Toyota Slows Hybrid Vehicle Patent Attack as Court Rules “Speed Demands” Limitation Indefinite

In a previous post, I wrote about patent attorney-inventor Conrad O. Gardner’s patent infringement suit against Toyota Motor Corp. (Toyota). 

In April 2008, Gardner sued Toyota in federal court in Seattle, accusing the automaker of infringing U.S. Patent No. 7,290,627 (‘627 patent), entitled “Extended Range Motor Vehicle Having Ambient Pollutant Processing” by making and selling the second generation Prius, the Camry and the Highlander.

According to the second amended complaint (gardnercomplaint.pdf), the ‘627 patent’s early priority date (based on a parent patent application filed back in April 1992) was more than two years before Toyota began investigating the development of a commercial hybrid automobile.

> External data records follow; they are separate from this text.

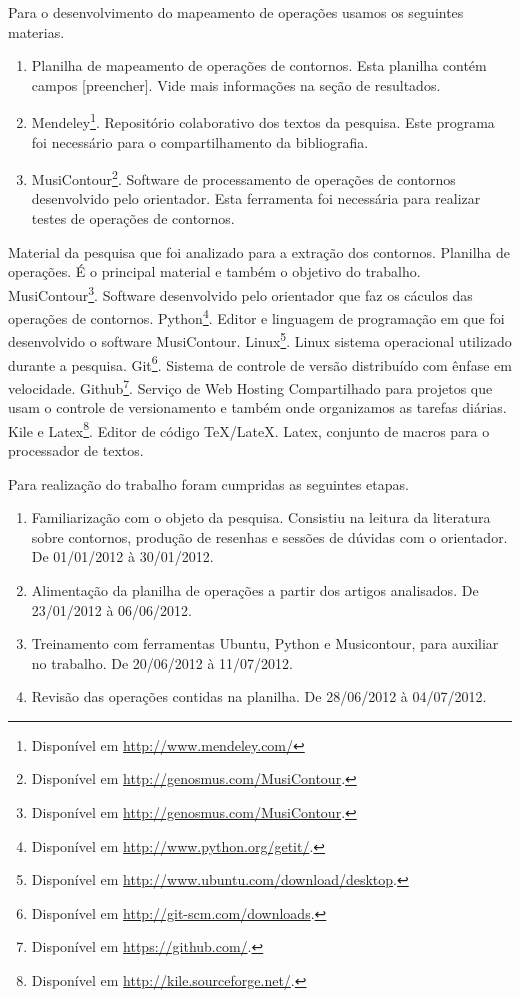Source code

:\documentclass[11pt]{article}
\begin{document}
Para o desenvolvimento do mapeamento de operações usamos os seguintes
materias.


\begin{enumerate}
\item Planilha de mapeamento de operações de contornos. Esta planilha
  contém campos [preencher]. Vide mais informações na seção de
  resultados.
\item Mendeley\footnote{Disponível em
    \url{http://www.mendeley.com/}}. Repositório colaborativo dos
  textos da pesquisa. Este programa foi necessário para o
  compartilhamento da bibliografia.
\item MusiContour\footnote{Disponível em
    \url{http://genosmus.com/MusiContour}.}. Software de processamento
  de operações de contornos desenvolvido pelo orientador. Esta
  ferramenta foi necessária para realizar testes de operações de
  contornos.
\end{enumerate}


Material da pesquisa que foi analizado para a extração dos contornos.
Planilha de operações. É o principal material e também o
objetivo do trabalho.
MusiContour\footnote{Disponível em
  \url{http://genosmus.com/MusiContour}.}. Software desenvolvido pelo
orientador que faz os cáculos das operações de contornos.
Python\footnote{Disponível em
  \url{http://www.python.org/getit/}.}. Editor e linguagem de
programação em que foi desenvolvido o software MusiContour.
Linux\footnote{Disponível em
  \url{http://www.ubuntu.com/download/desktop}.}. Linux sistema
operacional utilizado durante a pesquisa.  Git\footnote{Disponível em
  \url{http://git-scm.com/downloads}.}. Sistema de controle de versão
distribuído com ênfase em velocidade.  Github\footnote{Disponível em
  \url{https://github.com/}.}. Serviço de Web Hosting Compartilhado
para projetos que usam o controle de versionamento e também onde
organizamos as tarefas diárias.  Kile e Latex\footnote{Disponível em
  \url{http://kile.sourceforge.net/}.}. Editor de código
TeX/LateX. Latex, conjunto de macros para o processador de textos.

Para realização do trabalho foram cumpridas as seguintes etapas.

\begin{enumerate}
\item Familiarização com o objeto da pesquisa. Consistiu na leitura da
  literatura sobre contornos, produção de resenhas e sessões de dúvidas
  com o orientador. De 01/01/2012 à 30/01/2012.
\item Alimentação da planilha de operações a partir dos artigos
  analisados. De 23/01/2012 à 06/06/2012.
\item Treinamento com ferramentas Ubuntu, Python e Musicontour, para
  auxiliar no trabalho. De 20/06/2012 à 11/07/2012.
\item Revisão das operações contidas na planilha. De 28/06/2012 à 04/07/2012.
\end{enumerate}
\end{document}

Last month Toyota succeeded in knocking independent claim 6 out of the case when the court granted Toyota’s motion for partial summary judgment that the claim was invalid for indefiniteness under Section 112, paragraph 2 of the Patent Act.  This provision provides that patent claims must “particularly point[] out and distinctly claim[]” the subject matter of the invention.

The problematic language of claim 6 is “said speed demands.”  The claim reads:

6.  A hybrid motor vehicle comprising in combination:

an engine;

an electric motor;

a storage device;

said electric motor power said hybrid motor at lower speeds;

said engine powering said vehicle at high speeds; and said engine operative connected through a charging path for charging said battery at lower speeds

wherein said speed demands do not drop below 40 mph for predetermined time periods of 45 seconds.

The court held claim 6 indefinite because it is unclear what “said speed demands” refers to (gardner_order.pdf).  The claim recites both high speeds and lower speeds, however:

Nothing in claim 6 directs one of ordinary skill in the art as to which of the two earlier recited speeds provides the antecedent basis for “said speed demands.”

This is a significant win for Toyota because claim 6 was the broader of the two independent claims of the ‘627 patent.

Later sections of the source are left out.